[Saved entries]
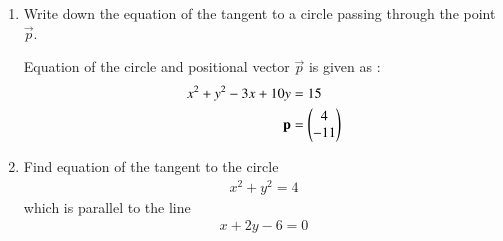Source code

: \renewcommand{\theequation}{\theenumi}
\renewcommand{\thefigure}{\theenumi}
\begin{enumerate}[label=\thesubsection.\arabic*.,ref=\thesubsection.\theenumi]


\item Write down the equation of the tangent to a circle passing through the point $\vec{p}$. 

Equation of the circle and positional vector $\vec{p}$ is given as :
\begin{align}
    x^2+y^2-3x+10y&=15\label{eq:solutions/18/1/eq:0}\\
    \mathbf{p}&=\begin{pmatrix}4\\-11\end{pmatrix}
\end{align}
\solution

\item Find equation of the tangent to the circle
\begin{align}
  x^2 + y^2 = 4 \label{eq:solutions/18/3/Latex/eq:1}
\end{align}
which is parallel to the line
\begin{align}
  x+2y-6=0  \label{eq:solutions/18/3/Latex/eq:2}
\end{align}
%
\solution

\end{enumerate}
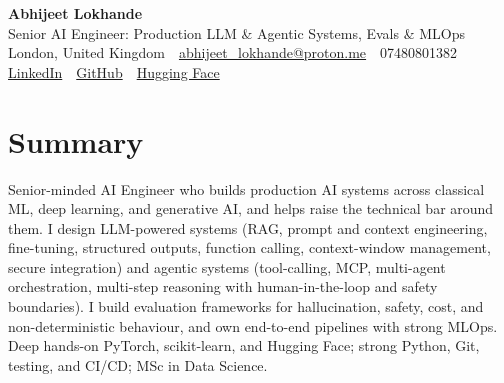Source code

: \documentclass[10pt,a4paper]{article}
\newcommand{\sep}{\,\textcolor{accent!60}{\textbar}\,}
\begin{document}
\begin{center}
  {\fontsize{24}{26}\selectfont\bfseries Abhijeet Lokhande}\\[3pt]
  {\color{accent}\large Senior AI Engineer: Production LLM \& Agentic Systems, Evals \& MLOps}\\[5pt]
  {\small
    London, United Kingdom \sep
    \href{mailto:abhijeet_lokhande@proton.me}{abhijeet\_lokhande@proton.me} \sep
    07480801382 \\[2pt]
    \href{https://www.linkedin.com/in/ablds/}{LinkedIn} \sep
    \href{https://github.com/abhijeetscode}{GitHub} \sep
    \href{https://huggingface.co/ab-ai}{Hugging Face}
  }
\end{center}
\vspace{2pt}

\section{Summary}
Senior-minded AI Engineer who builds production AI systems across classical ML, deep learning, and generative AI, and helps raise the technical bar around them. I design LLM-powered systems (RAG, prompt and context engineering, fine-tuning, structured outputs, function calling, context-window management, secure integration) and agentic systems (tool-calling, MCP, multi-agent orchestration, multi-step reasoning with human-in-the-loop and safety boundaries). I build evaluation frameworks for hallucination, safety, cost, and non-deterministic behaviour, and own end-to-end pipelines with strong MLOps. Deep hands-on PyTorch, scikit-learn, and Hugging Face; strong Python, Git, testing, and CI/CD; MSc in Data Science.

\end{document}

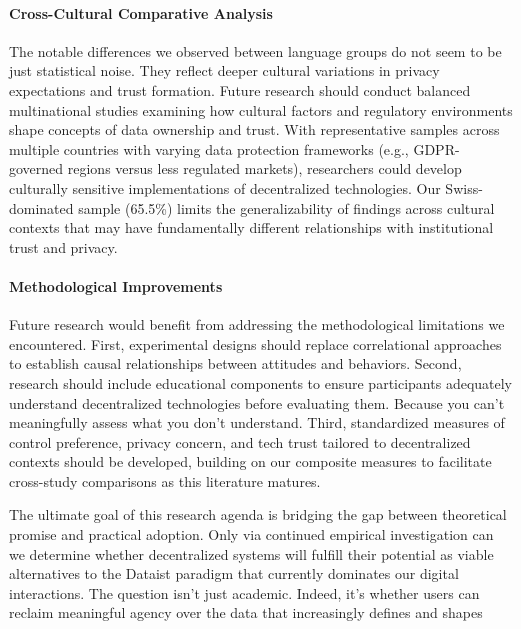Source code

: 	\paragraph{Cross-Cultural Comparative Analysis}
	The notable differences we observed between language groups do not seem to be just statistical noise. They reflect deeper cultural variations in privacy expectations and trust formation. Future research should conduct balanced multinational studies examining how cultural factors and regulatory environments shape concepts of data ownership and trust. With representative samples across multiple countries with varying data protection frameworks (e.g., GDPR-governed regions versus less regulated markets), researchers could develop culturally sensitive implementations of decentralized technologies. Our Swiss-dominated sample (65.5\%) limits the generalizability of findings across cultural contexts that may have fundamentally different relationships with institutional trust and privacy.
	
	\paragraph{Methodological Improvements}
	Future research would benefit from addressing the methodological limitations we encountered. First, experimental designs should replace correlational approaches to establish causal relationships between attitudes and behaviors. Second, research should include educational components to ensure participants adequately understand decentralized technologies before evaluating them. Because you can't meaningfully assess what you don't understand. Third, standardized measures of control preference, privacy concern, and tech trust tailored to decentralized contexts should be developed, building on our composite measures to facilitate cross-study comparisons as this literature matures.
	
	The ultimate goal of this research agenda is bridging the gap between theoretical promise and practical adoption. Only via  continued empirical investigation can we determine whether decentralized systems will fulfill their potential as viable alternatives to the Dataist paradigm that currently dominates our digital interactions. The question isn't just academic. Indeed, it's whether users can reclaim meaningful agency over the data that increasingly defines and shapes

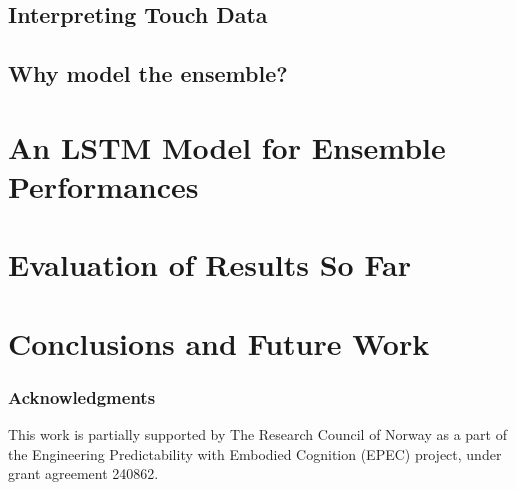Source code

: \documentclass{article}
\begin{document}
\subsection{Interpreting Touch Data}



\subsection{Why model the ensemble?}




\section{An LSTM Model for Ensemble Performances}



\section{Evaluation of Results So Far}

\section{Conclusions and Future Work}





\subsubsection*{Acknowledgments}
This work is partially supported by The Research Council of Norway as
a part of the Engineering Predictability with Embodied Cognition
(EPEC) project, under grant agreement 240862.





\end{document}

* _ACTIVITY_
Set down all of the entries precisely and keep the pictures out of the copy.

* _RESULT_
Source code

: \renewcommand{\theequation}{\theenumi}
\renewcommand{\thefigure}{\theenumi}
\begin{enumerate}[label=\thesubsection.\arabic*.,ref=\thesubsection.\theenumi]


\item Write down the equation of the tangent to a circle passing through the point $\vec{p}$. 

Equation of the circle and positional vector $\vec{p}$ is given as :
\begin{align}
    x^2+y^2-3x+10y&=15\label{eq:solutions/18/1/eq:0}\\
    \mathbf{p}&=\begin{pmatrix}4\\-11\end{pmatrix}
\end{align}
\solution

\item Find equation of the tangent to the circle
\begin{align}
  x^2 + y^2 = 4 \label{eq:solutions/18/3/Latex/eq:1}
\end{align}
which is parallel to the line
\begin{align}
  x+2y-6=0  \label{eq:solutions/18/3/Latex/eq:2}
\end{align}
%
\solution

\end{enumerate}
Source code

: \documentclass[10pt,a4paper]{article}
\newcommand{\sep}{\,\textcolor{accent!60}{\textbar}\,}
\begin{document}
\begin{center}
  {\fontsize{24}{26}\selectfont\bfseries Abhijeet Lokhande}\\[3pt]
  {\color{accent}\large Senior AI Engineer: Production LLM \& Agentic Systems, Evals \& MLOps}\\[5pt]
  {\small
    London, United Kingdom \sep
    \href{mailto:abhijeet_lokhande@proton.me}{abhijeet\_lokhande@proton.me} \sep
    07480801382 \\[2pt]
    \href{https://www.linkedin.com/in/ablds/}{LinkedIn} \sep
    \href{https://github.com/abhijeetscode}{GitHub} \sep
    \href{https://huggingface.co/ab-ai}{Hugging Face}
  }
\end{center}
\vspace{2pt}

\section{Summary}
Senior-minded AI Engineer who builds production AI systems across classical ML, deep learning, and generative AI, and helps raise the technical bar around them. I design LLM-powered systems (RAG, prompt and context engineering, fine-tuning, structured outputs, function calling, context-window management, secure integration) and agentic systems (tool-calling, MCP, multi-agent orchestration, multi-step reasoning with human-in-the-loop and safety boundaries). I build evaluation frameworks for hallucination, safety, cost, and non-deterministic behaviour, and own end-to-end pipelines with strong MLOps. Deep hands-on PyTorch, scikit-learn, and Hugging Face; strong Python, Git, testing, and CI/CD; MSc in Data Science.

\end{document}

Source code

: 	\paragraph{Cross-Cultural Comparative Analysis}
	The notable differences we observed between language groups do not seem to be just statistical noise. They reflect deeper cultural variations in privacy expectations and trust formation. Future research should conduct balanced multinational studies examining how cultural factors and regulatory environments shape concepts of data ownership and trust. With representative samples across multiple countries with varying data protection frameworks (e.g., GDPR-governed regions versus less regulated markets), researchers could develop culturally sensitive implementations of decentralized technologies. Our Swiss-dominated sample (65.5\%) limits the generalizability of findings across cultural contexts that may have fundamentally different relationships with institutional trust and privacy.
	
	\paragraph{Methodological Improvements}
	Future research would benefit from addressing the methodological limitations we encountered. First, experimental designs should replace correlational approaches to establish causal relationships between attitudes and behaviors. Second, research should include educational components to ensure participants adequately understand decentralized technologies before evaluating them. Because you can't meaningfully assess what you don't understand. Third, standardized measures of control preference, privacy concern, and tech trust tailored to decentralized contexts should be developed, building on our composite measures to facilitate cross-study comparisons as this literature matures.
	
	The ultimate goal of this research agenda is bridging the gap between theoretical promise and practical adoption. Only via  continued empirical investigation can we determine whether decentralized systems will fulfill their potential as viable alternatives to the Dataist paradigm that currently dominates our digital interactions. The question isn't just academic. Indeed, it's whether users can reclaim meaningful agency over the data that increasingly defines and shapes

Source code

: \documentclass{article}
\begin{document}
\subsection{Interpreting Touch Data}



\subsection{Why model the ensemble?}




\section{An LSTM Model for Ensemble Performances}



\section{Evaluation of Results So Far}

\section{Conclusions and Future Work}





\subsubsection*{Acknowledgments}
This work is partially supported by The Research Council of Norway as
a part of the Engineering Predictability with Embodied Cognition
(EPEC) project, under grant agreement 240862.





\end{document}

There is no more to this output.